After completing the chronotopes book in the spring of 2014, I will return to a project currently on the back burner: a historical sociology of urban regulation, mainly in New York City and in London, examining how various legal and policing tactics have been used to draw or reinforce lines separating ‘good’ from ‘bad’ neighbourhoods. This large and ambitious project, begun years ago, relies mainly on already published work, trade journals and government reports. Thus far I have only published one article from this project (“Seeing like a city”, Law and Society Review 2011).

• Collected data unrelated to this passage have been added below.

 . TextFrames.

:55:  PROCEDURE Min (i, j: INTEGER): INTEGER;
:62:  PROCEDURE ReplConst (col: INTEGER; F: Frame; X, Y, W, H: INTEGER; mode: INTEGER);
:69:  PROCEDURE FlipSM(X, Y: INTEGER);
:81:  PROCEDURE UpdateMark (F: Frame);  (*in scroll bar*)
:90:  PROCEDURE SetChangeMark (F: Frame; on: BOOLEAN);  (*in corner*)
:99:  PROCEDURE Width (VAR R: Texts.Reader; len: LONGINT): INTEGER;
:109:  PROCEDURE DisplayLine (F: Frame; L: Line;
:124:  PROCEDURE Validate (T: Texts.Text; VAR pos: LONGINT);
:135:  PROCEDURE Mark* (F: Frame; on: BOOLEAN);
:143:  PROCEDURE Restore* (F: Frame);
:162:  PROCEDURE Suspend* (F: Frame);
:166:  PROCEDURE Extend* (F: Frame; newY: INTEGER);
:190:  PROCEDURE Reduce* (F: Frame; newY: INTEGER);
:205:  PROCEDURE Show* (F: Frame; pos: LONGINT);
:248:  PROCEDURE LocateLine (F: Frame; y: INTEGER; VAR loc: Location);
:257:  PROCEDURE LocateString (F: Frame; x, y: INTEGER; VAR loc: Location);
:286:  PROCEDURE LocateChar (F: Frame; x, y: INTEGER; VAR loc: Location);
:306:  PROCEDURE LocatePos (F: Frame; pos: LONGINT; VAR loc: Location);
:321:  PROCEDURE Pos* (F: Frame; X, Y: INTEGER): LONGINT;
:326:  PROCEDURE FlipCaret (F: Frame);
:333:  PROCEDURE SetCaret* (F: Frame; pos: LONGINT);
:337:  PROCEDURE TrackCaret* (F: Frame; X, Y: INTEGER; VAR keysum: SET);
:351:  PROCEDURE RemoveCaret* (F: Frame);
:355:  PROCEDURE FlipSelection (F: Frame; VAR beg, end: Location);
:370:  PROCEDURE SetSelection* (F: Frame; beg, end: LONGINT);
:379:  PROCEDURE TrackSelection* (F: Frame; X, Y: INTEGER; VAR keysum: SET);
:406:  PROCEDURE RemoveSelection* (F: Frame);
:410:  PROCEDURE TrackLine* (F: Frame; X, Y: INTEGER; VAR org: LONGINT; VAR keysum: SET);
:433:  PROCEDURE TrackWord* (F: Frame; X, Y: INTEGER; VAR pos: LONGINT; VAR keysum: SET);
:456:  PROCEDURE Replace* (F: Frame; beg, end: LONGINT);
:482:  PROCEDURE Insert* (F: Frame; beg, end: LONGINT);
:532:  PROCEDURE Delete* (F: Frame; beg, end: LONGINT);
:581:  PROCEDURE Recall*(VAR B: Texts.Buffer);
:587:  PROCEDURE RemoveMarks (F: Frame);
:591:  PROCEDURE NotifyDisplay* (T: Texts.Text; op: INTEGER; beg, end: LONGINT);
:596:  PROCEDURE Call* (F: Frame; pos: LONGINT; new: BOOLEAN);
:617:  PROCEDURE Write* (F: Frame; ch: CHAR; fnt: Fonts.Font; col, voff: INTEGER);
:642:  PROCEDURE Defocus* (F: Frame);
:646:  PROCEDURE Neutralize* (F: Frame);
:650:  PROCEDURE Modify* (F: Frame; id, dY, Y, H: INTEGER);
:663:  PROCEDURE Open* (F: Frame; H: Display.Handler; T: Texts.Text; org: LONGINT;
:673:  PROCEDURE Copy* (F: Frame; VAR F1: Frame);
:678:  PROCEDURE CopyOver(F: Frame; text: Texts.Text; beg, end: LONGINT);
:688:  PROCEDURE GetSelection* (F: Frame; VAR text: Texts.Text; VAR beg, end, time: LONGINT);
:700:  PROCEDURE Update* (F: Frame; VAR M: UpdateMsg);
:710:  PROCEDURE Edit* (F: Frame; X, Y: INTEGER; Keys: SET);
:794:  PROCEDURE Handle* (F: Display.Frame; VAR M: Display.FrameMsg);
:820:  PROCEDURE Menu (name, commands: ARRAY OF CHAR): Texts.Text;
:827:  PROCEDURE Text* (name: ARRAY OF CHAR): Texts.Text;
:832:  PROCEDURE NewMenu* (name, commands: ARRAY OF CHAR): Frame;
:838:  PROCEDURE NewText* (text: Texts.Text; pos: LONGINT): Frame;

My PhD was in Social and Political Thought, York University (1982), where I continued the love affair with Hegel that started as an undergraduate. My dissertation, on ‘French Romantic socialism and the critique of political economy’, did not lead to any publications, in part because I was then immersed in feminist and gay rights activism. Indeed, my first tenure track job (1988) was in Women’s Studies at Trent. A year after that I became an Associate Professor in the Sociology department at York. Since 1993 I have been a professor at the University of Toronto’s Centre for Criminology & Sociolegal Studies, serving as Director from 2007 to 2013. At U of T, I was one of the founders of the Sexual Diversity Studies program, and currently have courtesy cross appointments at the Faculty of Law and the Department of Geography and Planning.

In May 2016 I received the Law and Society Association’s most important prize, the Kalven award, in recognition of a long career in “empirical legal studies”. In February 2017 Routledge UK will issue a short book, meant to be used for teaching, simply entitled “Michel Foucault”. This is the first title in a “Key thinkers in criminology series”. It is an accessible account of Foucault’s work and how it can be used for purposes of legal studies and criminological research.

I avoid Facebook and LinkedIn and academia.edu and SSRN, but I do have a not very active twitter account, @mvalverdeurban, and also have a webpage on the European alternative to academia.edu, Research Gate (only people who get their own Research Gate accounts can access my webpage there, however).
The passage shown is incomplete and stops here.